All right. The World Economic Forum is happening, and the president of Alibaba Group, this Michael Evans, He was talking about the development of, you know, noodling about this as a possibility, of individual carbon footprint trackers so you can monitor what an individual buys, eats, and where and how they travel.
Now, of course, I think he's describing it as something you would use for yourself so that you could monitor your own carbon use.
Motherfucker went there on a private plane.
Is there anything else to say about this?
Well, that's the whole conversation, right?
He's talking about, wouldn't it be great for everybody to be able to track their own carbon footprint?
Motherfucker went there on a private plane.
There's nothing else to say.
Dismissed. Dismissed.
All right. Are you watching this Pennsylvania race with Dr.
Oz and McCormick, I guess?
They're down to within 1,000 votes...
That are being disputed, so we don't have a final answer.
And if that thousand gets a little bit fewer, then apparently there's a forced runoff or something.
So they're really fighting for every vote.
And McCormick's filed a lawsuit challenging ballots that were returned on time, but they don't have a date on them.
So it shouldn't matter...
It shouldn't matter that they don't have a date on them, because they were returned on time, and I guess they can verify that.

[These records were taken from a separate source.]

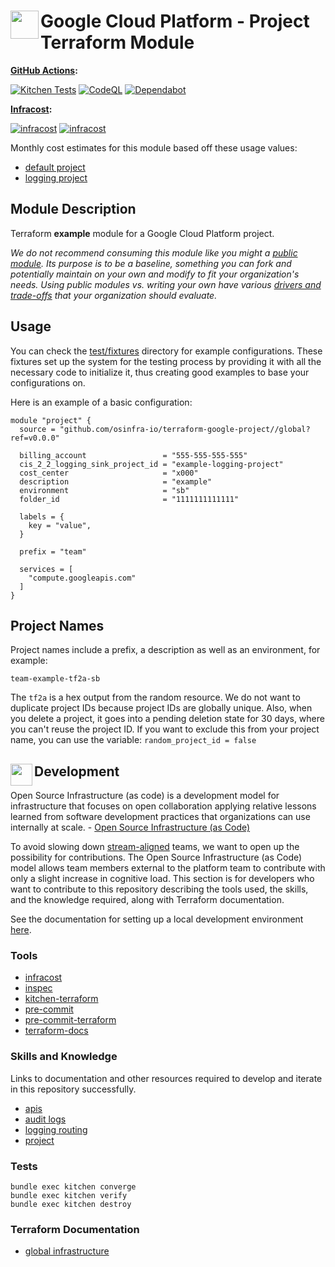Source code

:# <img align="left" width="45" height="45" src="https://user-images.githubusercontent.com/1610100/195462632-f70a64d6-7811-4da3-aa82-c65cbbb74754.png"> Google Cloud Platform - Project Terraform Module

**[GitHub Actions](https://github.com/osinfra-io/terraform-google-project/actions):**

[![Kitchen Tests](https://github.com/osinfra-io/terraform-google-project/actions/workflows/kitchen.yml/badge.svg)](https://github.com/osinfra-io/terraform-google-project/actions/workflows/kitchen.yml) [![CodeQL](https://github.com/osinfra-io/terraform-google-project/actions/workflows/github-code-scanning/codeql/badge.svg)](https://github.com/osinfra-io/terraform-google-project/actions/workflows/github-code-scanning/codeql) [![Dependabot](https://github.com/osinfra-io/terraform-google-project/actions/workflows/dependabot.yml/badge.svg)](https://github.com/osinfra-io/terraform-google-project/actions/workflows/dependabot.yml)

**[Infracost](https://www.infracost.io):**

[![infracost](https://img.shields.io/endpoint?label=Default%20Project&url=https://dashboard.api.infracost.io/shields/json/cbeecfe3-576f-4553-984c-e451a575ee47/repos/f8112db9-d028-45e6-86f5-c35c48a7c0b8/branch/43abfb4e-f8de-4d81-b98d-de0438843e47/terraform-google-project%2520-%2520Default%2520Project)](https://dashboard.infracost.io/org/osinfra-io/repos/f8112db9-d028-45e6-86f5-c35c48a7c0b8) [![infracost](https://img.shields.io/endpoint?label=Logging%20Project&url=https://dashboard.api.infracost.io/shields/json/cbeecfe3-576f-4553-984c-e451a575ee47/repos/f8112db9-d028-45e6-86f5-c35c48a7c0b8/branch/43abfb4e-f8de-4d81-b98d-de0438843e47/terraform-google-project%2520-%2520Logging%2520Project)](https://dashboard.infracost.io/org/osinfra-io/repos/f8112db9-d028-45e6-86f5-c35c48a7c0b8)

Monthly cost estimates for this module based off these usage values:

- [default project](test/fixtures/default_project/infracost-usage.yml)
- [logging project](test/fixtures/logging_project/infracost-usage.yml)

## Module Description

Terraform **example** module for a Google Cloud Platform project.

*We do not recommend consuming this module like you might a [public module](https://registry.terraform.io/browse/modules). Its purpose is to be a baseline, something you can fork and potentially maintain on your own and modify to fit your organization's needs. Using public modules vs. writing your own have various [drivers and trade-offs](https://github.com/orgs/osinfra-io/discussions/3) that your organization should evaluate.*

## Usage

You can check the [test/fixtures](test/fixtures/) directory for example configurations. These fixtures set up the system for the testing process by providing it with all the necessary code to initialize it, thus creating good examples to base your configurations on.

Here is an example of a basic configuration:

```hcl
module "project" {
  source = "github.com/osinfra-io/terraform-google-project//global?ref=v0.0.0"

  billing_account                 = "555-555-555-555"
  cis_2_2_logging_sink_project_id = "example-logging-project"
  cost_center                     = "x000"
  description                     = "example"
  environment                     = "sb"
  folder_id                       = "1111111111111"

  labels = {
    key = "value",
  }

  prefix = "team"

  services = [
    "compute.googleapis.com"
  ]
}
```

## Project Names

Project names include a prefix, a description as well as
an environment, for example:

```none
team-example-tf2a-sb
```

The `tf2a` is a hex output from the random resource. We do not want to duplicate project IDs because project IDs are globally unique. Also, when you delete a project, it goes into a pending deletion state for 30 days, where you can't reuse the project ID. If you want to exclude this from your project name, you can use the variable: `random_project_id = false`

## <img align="left" width="35" height="35" src="https://user-images.githubusercontent.com/1610100/209029142-410349b7-4b22-40a9-9d4d-729f07e2b4a2.png"> Development

Open Source Infrastructure (as code) is a development model for infrastructure that focuses on open collaboration applying relative lessons learned from software development practices that organizations can use internally at scale. - [Open Source Infrastructure (as Code)](https://www.osinfra.io)

To avoid slowing down [stream-aligned](https://teamtopologies.com/key-concepts) teams, we want to open up the possibility for contributions. The Open Source Infrastructure (as Code) model allows team members external to the platform team to contribute with only a slight increase in cognitive load. This section is for developers who want to contribute to this repository describing the tools used, the skills, and the knowledge required, along with Terraform documentation.

See the documentation for setting up a local development environment [here](https://docs.osinfra.io/development-setup).

### Tools

- [infracost](https://github.com/infracost/infracost)
- [inspec](https://github.com/inspec/inspec)
- [kitchen-terraform](https://github.com/newcontext-oss/kitchen-terraform)
- [pre-commit](https://github.com/pre-commit/pre-commit)
- [pre-commit-terraform](https://github.com/antonbabenko/pre-commit-terraform)
- [terraform-docs](https://github.com/terraform-docs/terraform-docs)

### Skills and Knowledge

Links to documentation and other resources required to develop and iterate in this repository successfully.

- [apis](https://cloud.google.com/apis/docs/overview)
- [audit logs](https://cloud.google.com/logging/docs/audit)
- [logging routing](https://cloud.google.com/logging/docs/routing/overview)
- [project](https://cloud.google.com/resource-manager/docs/creating-managing-projects)

### Tests

```none
bundle exec kitchen converge
bundle exec kitchen verify
bundle exec kitchen destroy
```

### Terraform Documentation

- [global infrastructure](global/README.md)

So they don't have to wonder if they were late, because they have them, and they had them on time.
So what do you think of that?
Do you think that would be a reasonable...
if the court were to agree, oh, since we can confirm the dates were sufficient, we don't have to see the dates.

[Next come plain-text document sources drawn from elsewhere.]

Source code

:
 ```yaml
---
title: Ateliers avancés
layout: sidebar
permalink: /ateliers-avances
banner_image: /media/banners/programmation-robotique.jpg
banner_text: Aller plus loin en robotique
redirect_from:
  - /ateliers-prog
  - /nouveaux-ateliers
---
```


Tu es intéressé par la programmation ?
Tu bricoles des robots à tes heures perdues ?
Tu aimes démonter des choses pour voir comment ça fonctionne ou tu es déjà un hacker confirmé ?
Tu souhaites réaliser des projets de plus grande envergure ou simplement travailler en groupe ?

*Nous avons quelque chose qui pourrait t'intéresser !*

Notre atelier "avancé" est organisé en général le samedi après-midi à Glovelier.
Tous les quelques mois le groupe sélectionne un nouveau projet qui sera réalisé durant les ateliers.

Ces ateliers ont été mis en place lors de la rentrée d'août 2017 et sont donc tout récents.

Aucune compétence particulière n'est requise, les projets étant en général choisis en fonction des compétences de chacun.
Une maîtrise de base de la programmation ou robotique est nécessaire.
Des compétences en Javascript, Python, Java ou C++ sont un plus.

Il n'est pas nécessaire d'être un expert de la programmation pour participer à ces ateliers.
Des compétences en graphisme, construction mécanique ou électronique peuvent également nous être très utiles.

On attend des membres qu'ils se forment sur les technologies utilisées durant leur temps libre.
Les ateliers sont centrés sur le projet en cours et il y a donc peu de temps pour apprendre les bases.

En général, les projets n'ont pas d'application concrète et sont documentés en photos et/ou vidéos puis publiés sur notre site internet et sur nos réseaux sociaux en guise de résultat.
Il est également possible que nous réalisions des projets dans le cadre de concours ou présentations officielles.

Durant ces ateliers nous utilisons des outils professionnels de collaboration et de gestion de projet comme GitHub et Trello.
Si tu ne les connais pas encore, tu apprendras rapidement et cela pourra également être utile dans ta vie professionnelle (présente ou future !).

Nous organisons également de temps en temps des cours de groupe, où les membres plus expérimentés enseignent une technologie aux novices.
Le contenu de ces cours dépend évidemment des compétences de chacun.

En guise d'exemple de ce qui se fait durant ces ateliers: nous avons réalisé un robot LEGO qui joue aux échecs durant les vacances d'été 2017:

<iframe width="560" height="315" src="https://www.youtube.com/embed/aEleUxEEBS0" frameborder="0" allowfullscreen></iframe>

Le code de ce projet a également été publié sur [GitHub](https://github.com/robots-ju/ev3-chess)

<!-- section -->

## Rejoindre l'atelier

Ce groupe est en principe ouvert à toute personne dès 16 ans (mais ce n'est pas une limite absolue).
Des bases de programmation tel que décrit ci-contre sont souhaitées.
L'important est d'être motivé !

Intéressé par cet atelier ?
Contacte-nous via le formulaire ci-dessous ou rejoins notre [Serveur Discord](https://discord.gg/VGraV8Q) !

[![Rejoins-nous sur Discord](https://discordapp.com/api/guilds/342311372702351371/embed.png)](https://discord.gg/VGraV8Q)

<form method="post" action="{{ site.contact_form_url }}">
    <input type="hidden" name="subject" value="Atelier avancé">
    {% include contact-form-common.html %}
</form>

What do you think? I'm actually really curious about your opinions on this.
Opens the door. Yeah, you're a little cautious on this one, aren't you?
See, the problem is it makes perfect sense.

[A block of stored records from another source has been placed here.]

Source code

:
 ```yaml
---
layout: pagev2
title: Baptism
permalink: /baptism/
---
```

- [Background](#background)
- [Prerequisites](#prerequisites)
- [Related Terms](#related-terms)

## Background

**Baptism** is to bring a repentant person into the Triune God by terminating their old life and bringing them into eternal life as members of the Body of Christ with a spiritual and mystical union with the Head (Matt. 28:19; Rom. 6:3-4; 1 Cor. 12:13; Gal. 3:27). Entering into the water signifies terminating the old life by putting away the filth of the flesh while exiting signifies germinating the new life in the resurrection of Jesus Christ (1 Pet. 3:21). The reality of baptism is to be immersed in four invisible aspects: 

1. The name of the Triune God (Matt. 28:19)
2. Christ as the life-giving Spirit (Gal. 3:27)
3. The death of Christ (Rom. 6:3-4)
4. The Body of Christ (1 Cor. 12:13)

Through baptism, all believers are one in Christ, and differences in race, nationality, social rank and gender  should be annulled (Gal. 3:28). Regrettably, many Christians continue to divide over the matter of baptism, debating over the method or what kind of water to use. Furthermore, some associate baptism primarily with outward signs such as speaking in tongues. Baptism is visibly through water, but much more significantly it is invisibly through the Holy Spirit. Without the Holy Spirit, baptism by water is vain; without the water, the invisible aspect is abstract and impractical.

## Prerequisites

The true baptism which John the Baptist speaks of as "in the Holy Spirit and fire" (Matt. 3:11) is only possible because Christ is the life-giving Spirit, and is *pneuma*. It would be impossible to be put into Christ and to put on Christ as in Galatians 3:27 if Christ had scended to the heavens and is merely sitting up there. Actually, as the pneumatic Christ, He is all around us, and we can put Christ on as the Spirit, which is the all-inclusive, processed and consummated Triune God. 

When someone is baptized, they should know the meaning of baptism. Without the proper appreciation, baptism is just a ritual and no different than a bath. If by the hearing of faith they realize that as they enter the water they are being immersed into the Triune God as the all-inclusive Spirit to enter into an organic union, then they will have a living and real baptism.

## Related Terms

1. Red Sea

That's the problem. The problem is the argument is perfectly good.
And in any other context, you'd say, okay, that makes sense.
That is fair. But it opens the door.
As soon as you say that any rule can be broken because you've got a good reason why you can make an exception, I wouldn't call that a slippery slope.
That's more direct. If you can break a rule, you can break a rule.
It's pretty much...
I mean, that's the beginning and the end of the slope, right?
So it's not too slippery.
It's just yes or no.
So as soon as you break that rule, as soon as you break that rule, everything falls apart, doesn't it?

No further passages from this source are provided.